Records from a data source
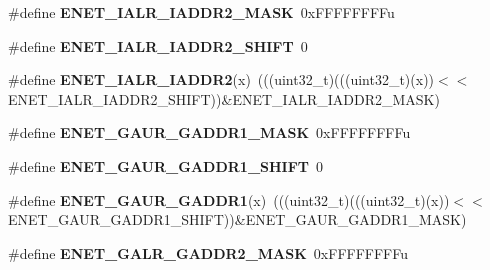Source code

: \begin{DoxyCompactItemize}
\item 
\#define {\bfseries E\+N\+E\+T\+\_\+\+I\+A\+L\+R\+\_\+\+I\+A\+D\+D\+R2\+\_\+\+M\+A\+SK}~0x\+F\+F\+F\+F\+F\+F\+F\+Fu\hypertarget{group__ENET__Register__Masks_gae646937c25a2d20a02a2afc7937f9f97}{}\label{group__ENET__Register__Masks_gae646937c25a2d20a02a2afc7937f9f97}

\item 
\#define {\bfseries E\+N\+E\+T\+\_\+\+I\+A\+L\+R\+\_\+\+I\+A\+D\+D\+R2\+\_\+\+S\+H\+I\+FT}~0\hypertarget{group__ENET__Register__Masks_gadbb5d746c302629f7ed6dab197c0ed89}{}\label{group__ENET__Register__Masks_gadbb5d746c302629f7ed6dab197c0ed89}

\item 
\#define {\bfseries E\+N\+E\+T\+\_\+\+I\+A\+L\+R\+\_\+\+I\+A\+D\+D\+R2}(x)~(((uint32\+\_\+t)(((uint32\+\_\+t)(x))$<$$<$E\+N\+E\+T\+\_\+\+I\+A\+L\+R\+\_\+\+I\+A\+D\+D\+R2\+\_\+\+S\+H\+I\+FT))\&E\+N\+E\+T\+\_\+\+I\+A\+L\+R\+\_\+\+I\+A\+D\+D\+R2\+\_\+\+M\+A\+SK)\hypertarget{group__ENET__Register__Masks_ga18aa21555b866b9c80f3e29a43b650cc}{}\label{group__ENET__Register__Masks_ga18aa21555b866b9c80f3e29a43b650cc}

\item 
\#define {\bfseries E\+N\+E\+T\+\_\+\+G\+A\+U\+R\+\_\+\+G\+A\+D\+D\+R1\+\_\+\+M\+A\+SK}~0x\+F\+F\+F\+F\+F\+F\+F\+Fu\hypertarget{group__ENET__Register__Masks_ga6ae8043e613c7d0e8962e60b02b9bb04}{}\label{group__ENET__Register__Masks_ga6ae8043e613c7d0e8962e60b02b9bb04}

\item 
\#define {\bfseries E\+N\+E\+T\+\_\+\+G\+A\+U\+R\+\_\+\+G\+A\+D\+D\+R1\+\_\+\+S\+H\+I\+FT}~0\hypertarget{group__ENET__Register__Masks_ga38d4ad90575393e3e79e9436421a71b4}{}\label{group__ENET__Register__Masks_ga38d4ad90575393e3e79e9436421a71b4}

\item 
\#define {\bfseries E\+N\+E\+T\+\_\+\+G\+A\+U\+R\+\_\+\+G\+A\+D\+D\+R1}(x)~(((uint32\+\_\+t)(((uint32\+\_\+t)(x))$<$$<$E\+N\+E\+T\+\_\+\+G\+A\+U\+R\+\_\+\+G\+A\+D\+D\+R1\+\_\+\+S\+H\+I\+FT))\&E\+N\+E\+T\+\_\+\+G\+A\+U\+R\+\_\+\+G\+A\+D\+D\+R1\+\_\+\+M\+A\+SK)\hypertarget{group__ENET__Register__Masks_ga18686df13fea6ddef8e4e7583648df89}{}\label{group__ENET__Register__Masks_ga18686df13fea6ddef8e4e7583648df89}

\item 
\#define {\bfseries E\+N\+E\+T\+\_\+\+G\+A\+L\+R\+\_\+\+G\+A\+D\+D\+R2\+\_\+\+M\+A\+SK}~0x\+F\+F\+F\+F\+F\+F\+F\+Fu\hypertarget{group__ENET__Register__Masks_ga8e26a6cd7140a83bfb1209d2359f3442}{}\label{group__ENET__Register__Masks_ga8e26a6cd7140a83bfb1209d2359f3442}


\end{DoxyCompactItemize}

§ PROBLEM REQUIREMENTS:
In the entries above, find lines with "DoxyCompactItemize" and copy each.

§ THE COMPLETED TASK:
: \begin{DoxyCompactItemize}
\end{DoxyCompactItemize}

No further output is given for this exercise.